Q. What did the woman use for vaginal medication? A. Standard Strength Vagisil.

Why do seagulls live by the sea? Because they wouldn't be able to live anywhere else.

why did bob eat the cookie? because he was hungry

i have two hands.

A man walks into a bar, he then proceeds to purchase his favorite alcoholic beverage.

Ask me if I'm a human. Are you a human? Yes.

Whats worse than finding an actual joke on anti-jokes? A.I.D.S.

What happens when you put four drunk clowns and eight sober clowns inside of a clown car? Nothing, because the clowns realized that it's dangerous to operate a vehicle while under the influence of alcohol and decides to call a taxi instead.

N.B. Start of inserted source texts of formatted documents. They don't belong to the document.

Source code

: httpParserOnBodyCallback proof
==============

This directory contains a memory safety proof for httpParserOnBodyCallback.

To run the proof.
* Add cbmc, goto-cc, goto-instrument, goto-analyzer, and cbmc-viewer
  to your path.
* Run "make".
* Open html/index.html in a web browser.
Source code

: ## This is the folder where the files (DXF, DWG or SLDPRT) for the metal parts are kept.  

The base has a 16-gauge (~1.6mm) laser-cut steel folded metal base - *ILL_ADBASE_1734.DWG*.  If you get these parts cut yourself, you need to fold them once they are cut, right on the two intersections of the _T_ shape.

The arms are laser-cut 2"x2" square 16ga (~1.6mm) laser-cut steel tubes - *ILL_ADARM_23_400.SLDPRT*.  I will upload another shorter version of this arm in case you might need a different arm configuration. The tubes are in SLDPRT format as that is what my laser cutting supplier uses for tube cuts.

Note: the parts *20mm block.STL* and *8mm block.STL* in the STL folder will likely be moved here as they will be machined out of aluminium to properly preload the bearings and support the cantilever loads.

My Japanese girlfriend dumped me today...Oh well, theres plenty more in the sea

What do you call cheese that is not yours? It depends on the type of cheese.

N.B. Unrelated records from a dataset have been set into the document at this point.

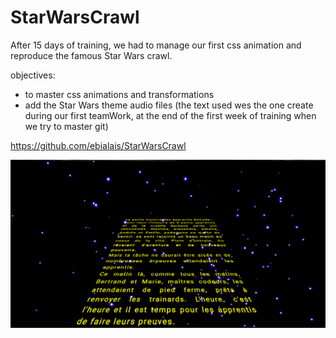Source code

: # StarWarsCrawl

After 15 days of training, we had to manage our first css animation and reproduce the famous Star Wars crawl.


objectives: 
- to master css animations and transformations
- add the Star Wars theme audio files
(the text used wes the one create during our first teamWork, at the end of the first week of training when we try to master git)

https://github.com/ebialais/StarWarsCrawl


![View](Screenshot.png)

How do you prevent a drowning..? A: You don't throw the black man in the portwater

whats the strongest muscle the man who can't talk has. definatly not his mouth

What happens when you get your leg caught in an elevator door? Nothing. It is likely that the elevator has advanced sensory components that won't allow the door to close on your leg.

Whats faster than a mexican running down the street with your TV? An airplane

Roses are Red Violets or Red Trees are Red HOLY SH*T MY GARDEN'S ON FIRE!

Why did Mr. Moseley choose to not buy crest toothpaste this month? Because your daughter got an abortion.

whore whore whore whore whore whore whore whore whore whroe whore whore whore whroe

What's the difference between a black man and a gorilla? One is a black man and the other is a gorilla.

What do an asian, a black man, and a Mexican all have in common? They all belong minorites that at one time have been outcast by society

What did the black guy say to the white guy? Hi!

What happened to the girl who got an abortion? She got an infection.

A man goes into a butcher shop and says, "I bet you 350 euro that you can't reach that bit of meat," indicating a cut of beef hanging above him. The butcher looks up and says, "No way." The man says, "Why not?" And the butcher answers, "I have a huge gambling addiction, after losing my family to it, this job is all I have left" The man leaves, ruing the silly bet he had placed.

a little boy goes down stairs on xmas day he has three presents the first one was a pair of socks the second one was a football and the third one was shin pads the boy was now crying really loud santa is outside laughing why? the boy has no legs

A brunette, a redhead, and a blond are all stuck on an island 100 miles away from the nearest civilization with no resources. After 2 weeks, they decide that no one is going to save them and they have to swim for it. The brunette swims 25 miles and then gets eaten by sharks. The redhead swims 75 miles and then drowns. The blond swims 99 miles but got tired, so she swam back.

Anti Joke

What are Antijokes? Anti Jokes (or Anti Humor) is a type of comedy in which the uses is set up to expect a typical joke setup however the joke ends with such anticlimax that it becomes funny in its own right. The lack of punchline is the punchline.

Our Updated iOS App!

We've just released huge update to the iOS app! Now, access all your favorite text and photo sites like Anti-Joke, DIYLOL! A few things didn't make the original cut (like comments) but they'll be back soon. Best of all, the app is now FREE! Get it here.

The Anti Joke Book


NEW ANTI-JOKE BOOK!  Now that we've resolved the printing issues with our publisher, check out the BRAND SPANKING NEW Anti-Joke Book!

MOAR??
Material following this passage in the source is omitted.